BEGIN Recorded data
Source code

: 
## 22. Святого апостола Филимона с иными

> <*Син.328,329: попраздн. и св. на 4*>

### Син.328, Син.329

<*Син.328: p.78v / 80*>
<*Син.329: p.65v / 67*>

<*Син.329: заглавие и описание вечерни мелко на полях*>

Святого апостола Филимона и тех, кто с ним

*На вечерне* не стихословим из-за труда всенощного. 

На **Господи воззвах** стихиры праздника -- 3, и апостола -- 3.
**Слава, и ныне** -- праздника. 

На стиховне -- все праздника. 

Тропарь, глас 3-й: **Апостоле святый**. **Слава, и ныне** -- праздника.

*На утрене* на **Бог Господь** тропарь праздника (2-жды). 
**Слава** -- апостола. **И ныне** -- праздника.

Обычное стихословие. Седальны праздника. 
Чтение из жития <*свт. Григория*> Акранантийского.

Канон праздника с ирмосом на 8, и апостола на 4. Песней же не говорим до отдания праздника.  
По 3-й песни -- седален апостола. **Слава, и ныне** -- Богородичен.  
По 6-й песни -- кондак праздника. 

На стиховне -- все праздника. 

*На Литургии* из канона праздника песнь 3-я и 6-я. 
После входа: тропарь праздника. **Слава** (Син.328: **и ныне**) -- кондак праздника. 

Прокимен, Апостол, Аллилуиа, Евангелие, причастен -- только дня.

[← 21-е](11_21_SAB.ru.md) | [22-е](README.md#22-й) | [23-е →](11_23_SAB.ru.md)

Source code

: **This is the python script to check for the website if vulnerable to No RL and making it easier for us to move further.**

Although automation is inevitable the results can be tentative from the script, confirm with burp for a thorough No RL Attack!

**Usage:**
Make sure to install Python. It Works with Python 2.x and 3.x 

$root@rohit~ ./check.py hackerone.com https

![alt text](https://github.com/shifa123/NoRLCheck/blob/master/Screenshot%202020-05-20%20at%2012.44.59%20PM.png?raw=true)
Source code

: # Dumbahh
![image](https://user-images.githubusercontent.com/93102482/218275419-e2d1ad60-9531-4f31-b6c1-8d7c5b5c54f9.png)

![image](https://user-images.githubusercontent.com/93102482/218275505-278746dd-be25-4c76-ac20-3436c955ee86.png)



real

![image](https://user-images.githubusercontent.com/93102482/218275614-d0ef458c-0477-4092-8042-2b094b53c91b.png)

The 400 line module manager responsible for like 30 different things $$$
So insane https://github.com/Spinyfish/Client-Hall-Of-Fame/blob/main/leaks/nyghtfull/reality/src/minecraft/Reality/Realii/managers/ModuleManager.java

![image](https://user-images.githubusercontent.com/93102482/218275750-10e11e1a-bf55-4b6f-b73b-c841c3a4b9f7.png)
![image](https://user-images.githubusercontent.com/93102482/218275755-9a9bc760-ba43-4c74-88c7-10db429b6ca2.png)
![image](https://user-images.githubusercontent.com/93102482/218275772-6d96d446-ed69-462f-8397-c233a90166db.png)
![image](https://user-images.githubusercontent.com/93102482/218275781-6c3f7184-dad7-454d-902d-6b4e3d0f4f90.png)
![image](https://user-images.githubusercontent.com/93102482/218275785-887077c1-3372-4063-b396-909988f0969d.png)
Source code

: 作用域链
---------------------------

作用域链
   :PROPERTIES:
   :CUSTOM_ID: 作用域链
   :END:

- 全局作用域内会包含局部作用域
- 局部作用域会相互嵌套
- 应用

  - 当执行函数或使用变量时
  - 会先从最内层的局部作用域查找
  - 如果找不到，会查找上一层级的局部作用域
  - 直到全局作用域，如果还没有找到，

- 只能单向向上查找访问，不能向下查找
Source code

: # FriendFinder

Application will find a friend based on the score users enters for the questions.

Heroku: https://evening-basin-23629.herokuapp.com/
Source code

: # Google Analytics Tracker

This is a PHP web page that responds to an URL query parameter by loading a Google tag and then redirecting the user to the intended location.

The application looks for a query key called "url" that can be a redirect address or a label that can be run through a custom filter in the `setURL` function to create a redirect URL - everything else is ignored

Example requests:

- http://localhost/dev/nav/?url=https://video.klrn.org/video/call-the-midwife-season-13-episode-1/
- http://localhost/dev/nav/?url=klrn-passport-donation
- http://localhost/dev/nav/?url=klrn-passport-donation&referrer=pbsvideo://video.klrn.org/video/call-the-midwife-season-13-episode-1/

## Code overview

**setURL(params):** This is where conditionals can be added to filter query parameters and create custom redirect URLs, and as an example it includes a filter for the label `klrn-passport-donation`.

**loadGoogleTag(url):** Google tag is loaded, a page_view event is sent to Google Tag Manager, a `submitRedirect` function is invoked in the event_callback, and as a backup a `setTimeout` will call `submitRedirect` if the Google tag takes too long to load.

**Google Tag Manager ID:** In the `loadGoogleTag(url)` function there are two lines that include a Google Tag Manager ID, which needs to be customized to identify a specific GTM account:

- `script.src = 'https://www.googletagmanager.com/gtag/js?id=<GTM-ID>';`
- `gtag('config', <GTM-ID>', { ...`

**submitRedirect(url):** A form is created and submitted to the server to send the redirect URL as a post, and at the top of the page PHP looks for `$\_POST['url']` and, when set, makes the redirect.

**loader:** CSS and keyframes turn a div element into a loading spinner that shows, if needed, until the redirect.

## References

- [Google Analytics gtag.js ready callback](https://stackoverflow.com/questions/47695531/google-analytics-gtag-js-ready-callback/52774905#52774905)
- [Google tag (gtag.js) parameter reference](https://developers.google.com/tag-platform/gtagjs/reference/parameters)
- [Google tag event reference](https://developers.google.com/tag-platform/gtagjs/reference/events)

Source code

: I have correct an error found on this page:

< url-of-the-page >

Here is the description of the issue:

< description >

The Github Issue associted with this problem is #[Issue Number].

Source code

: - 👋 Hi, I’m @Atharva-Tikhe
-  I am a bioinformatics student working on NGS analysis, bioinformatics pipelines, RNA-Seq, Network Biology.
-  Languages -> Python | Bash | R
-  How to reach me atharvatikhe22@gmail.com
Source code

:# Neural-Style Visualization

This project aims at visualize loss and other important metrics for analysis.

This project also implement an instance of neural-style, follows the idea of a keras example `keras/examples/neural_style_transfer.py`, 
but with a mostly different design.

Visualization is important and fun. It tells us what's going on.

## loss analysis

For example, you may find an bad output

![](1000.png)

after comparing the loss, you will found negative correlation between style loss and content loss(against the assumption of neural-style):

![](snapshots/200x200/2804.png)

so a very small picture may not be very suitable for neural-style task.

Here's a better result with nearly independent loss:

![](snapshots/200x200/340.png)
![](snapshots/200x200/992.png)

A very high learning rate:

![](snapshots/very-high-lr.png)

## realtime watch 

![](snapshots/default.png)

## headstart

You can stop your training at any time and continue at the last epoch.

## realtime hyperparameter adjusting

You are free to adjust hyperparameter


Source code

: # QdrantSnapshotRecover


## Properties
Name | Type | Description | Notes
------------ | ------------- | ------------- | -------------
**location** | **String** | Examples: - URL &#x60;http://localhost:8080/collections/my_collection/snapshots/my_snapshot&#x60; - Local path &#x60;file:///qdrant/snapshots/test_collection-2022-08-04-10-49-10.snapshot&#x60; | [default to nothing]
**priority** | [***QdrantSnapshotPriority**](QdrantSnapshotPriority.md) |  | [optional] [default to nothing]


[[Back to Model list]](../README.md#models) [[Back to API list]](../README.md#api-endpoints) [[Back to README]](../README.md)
END Recorded data
• [Directions for this task]
Could you write out all the data exactly as it is given?

• [Answer to the problem]
Source code

: 
## 22. Святого апостола Филимона с иными

> <*Син.328,329: попраздн. и св. на 4*>

### Син.328, Син.329

<*Син.328: p.78v / 80*>
<*Син.329: p.65v / 67*>

<*Син.329: заглавие и описание вечерни мелко на полях*>

Святого апостола Филимона и тех, кто с ним

*На вечерне* не стихословим из-за труда всенощного. 

На **Господи воззвах** стихиры праздника -- 3, и апостола -- 3.
**Слава, и ныне** -- праздника. 

На стиховне -- все праздника. 

Тропарь, глас 3-й: **Апостоле святый**. **Слава, и ныне** -- праздника.

*На утрене* на **Бог Господь** тропарь праздника (2-жды). 
**Слава** -- апостола. **И ныне** -- праздника.

Обычное стихословие. Седальны праздника. 
Чтение из жития <*свт. Григория*> Акранантийского.

Канон праздника с ирмосом на 8, и апостола на 4. Песней же не говорим до отдания праздника.  
По 3-й песни -- седален апостола. **Слава, и ныне** -- Богородичен.  
По 6-й песни -- кондак праздника. 

На стиховне -- все праздника. 

*На Литургии* из канона праздника песнь 3-я и 6-я. 
После входа: тропарь праздника. **Слава** (Син.328: **и ныне**) -- кондак праздника. 

Прокимен, Апостол, Аллилуиа, Евангелие, причастен -- только дня.

[← 21-е](11_21_SAB.ru.md) | [22-е](README.md#22-й) | [23-е →](11_23_SAB.ru.md)

Source code

: **This is the python script to check for the website if vulnerable to No RL and making it easier for us to move further.**

Although automation is inevitable the results can be tentative from the script, confirm with burp for a thorough No RL Attack!

**Usage:**
Make sure to install Python. It Works with Python 2.x and 3.x 

$root@rohit~ ./check.py hackerone.com https

![alt text](https://github.com/shifa123/NoRLCheck/blob/master/Screenshot%202020-05-20%20at%2012.44.59%20PM.png?raw=true)
Source code

: # Dumbahh
![image](https://user-images.githubusercontent.com/93102482/218275419-e2d1ad60-9531-4f31-b6c1-8d7c5b5c54f9.png)

![image](https://user-images.githubusercontent.com/93102482/218275505-278746dd-be25-4c76-ac20-3436c955ee86.png)



real

![image](https://user-images.githubusercontent.com/93102482/218275614-d0ef458c-0477-4092-8042-2b094b53c91b.png)

The 400 line module manager responsible for like 30 different things $$$
So insane https://github.com/Spinyfish/Client-Hall-Of-Fame/blob/main/leaks/nyghtfull/reality/src/minecraft/Reality/Realii/managers/ModuleManager.java

![image](https://user-images.githubusercontent.com/93102482/218275750-10e11e1a-bf55-4b6f-b73b-c841c3a4b9f7.png)
![image](https://user-images.githubusercontent.com/93102482/218275755-9a9bc760-ba43-4c74-88c7-10db429b6ca2.png)
![image](https://user-images.githubusercontent.com/93102482/218275772-6d96d446-ed69-462f-8397-c233a90166db.png)
![image](https://user-images.githubusercontent.com/93102482/218275781-6c3f7184-dad7-454d-902d-6b4e3d0f4f90.png)
![image](https://user-images.githubusercontent.com/93102482/218275785-887077c1-3372-4063-b396-909988f0969d.png)
Source code

: 作用域链
---------------------------

作用域链
   :PROPERTIES:
   :CUSTOM_ID: 作用域链
   :END:

- 全局作用域内会包含局部作用域
- 局部作用域会相互嵌套
- 应用

  - 当执行函数或使用变量时
  - 会先从最内层的局部作用域查找
  - 如果找不到，会查找上一层级的局部作用域
  - 直到全局作用域，如果还没有找到，

- 只能单向向上查找访问，不能向下查找
Source code

: # FriendFinder

Application will find a friend based on the score users enters for the questions.

Heroku: https://evening-basin-23629.herokuapp.com/
Source code

: # Google Analytics Tracker

This is a PHP web page that responds to an URL query parameter by loading a Google tag and then redirecting the user to the intended location.

The application looks for a query key called "url" that can be a redirect address or a label that can be run through a custom filter in the `setURL` function to create a redirect URL - everything else is ignored

Example requests:

- http://localhost/dev/nav/?url=https://video.klrn.org/video/call-the-midwife-season-13-episode-1/
- http://localhost/dev/nav/?url=klrn-passport-donation
- http://localhost/dev/nav/?url=klrn-passport-donation&referrer=pbsvideo://video.klrn.org/video/call-the-midwife-season-13-episode-1/

## Code overview

**setURL(params):** This is where conditionals can be added to filter query parameters and create custom redirect URLs, and as an example it includes a filter for the label `klrn-passport-donation`.

**loadGoogleTag(url):** Google tag is loaded, a page_view event is sent to Google Tag Manager, a `submitRedirect` function is invoked in the event_callback, and as a backup a `setTimeout` will call `submitRedirect` if the Google tag takes too long to load.

**Google Tag Manager ID:** In the `loadGoogleTag(url)` function there are two lines that include a Google Tag Manager ID, which needs to be customized to identify a specific GTM account:

- `script.src = 'https://www.googletagmanager.com/gtag/js?id=<GTM-ID>';`
- `gtag('config', <GTM-ID>', { ...`

**submitRedirect(url):** A form is created and submitted to the server to send the redirect URL as a post, and at the top of the page PHP looks for `$\_POST['url']` and, when set, makes the redirect.

**loader:** CSS and keyframes turn a div element into a loading spinner that shows, if needed, until the redirect.

## References

- [Google Analytics gtag.js ready callback](https://stackoverflow.com/questions/47695531/google-analytics-gtag-js-ready-callback/52774905#52774905)
- [Google tag (gtag.js) parameter reference](https://developers.google.com/tag-platform/gtagjs/reference/parameters)
- [Google tag event reference](https://developers.google.com/tag-platform/gtagjs/reference/events)

Source code

: I have correct an error found on this page:

< url-of-the-page >

Here is the description of the issue:

< description >

The Github Issue associted with this problem is #[Issue Number].

Source code

: - 👋 Hi, I’m @Atharva-Tikhe
-  I am a bioinformatics student working on NGS analysis, bioinformatics pipelines, RNA-Seq, Network Biology.
-  Languages -> Python | Bash | R
-  How to reach me atharvatikhe22@gmail.com
Source code

:# Neural-Style Visualization

This project aims at visualize loss and other important metrics for analysis.

This project also implement an instance of neural-style, follows the idea of a keras example `keras/examples/neural_style_transfer.py`, 
but with a mostly different design.

Visualization is important and fun. It tells us what's going on.

## loss analysis

For example, you may find an bad output

![](1000.png)

after comparing the loss, you will found negative correlation between style loss and content loss(against the assumption of neural-style):

![](snapshots/200x200/2804.png)

so a very small picture may not be very suitable for neural-style task.

Here's a better result with nearly independent loss:

![](snapshots/200x200/340.png)
![](snapshots/200x200/992.png)

A very high learning rate:

![](snapshots/very-high-lr.png)

## realtime watch 

![](snapshots/default.png)

## headstart

You can stop your training at any time and continue at the last epoch.

## realtime hyperparameter adjusting

You are free to adjust hyperparameter


Source code

: # QdrantSnapshotRecover


## Properties
Name | Type | Description | Notes
------------ | ------------- | ------------- | -------------
**location** | **String** | Examples: - URL &#x60;http://localhost:8080/collections/my_collection/snapshots/my_snapshot&#x60; - Local path &#x60;file:///qdrant/snapshots/test_collection-2022-08-04-10-49-10.snapshot&#x60; | [default to nothing]
**priority** | [***QdrantSnapshotPriority**](QdrantSnapshotPriority.md) |  | [optional] [default to nothing]


[[Back to Model list]](../README.md#models) [[Back to API list]](../README.md#api-endpoints) [[Back to README]](../README.md)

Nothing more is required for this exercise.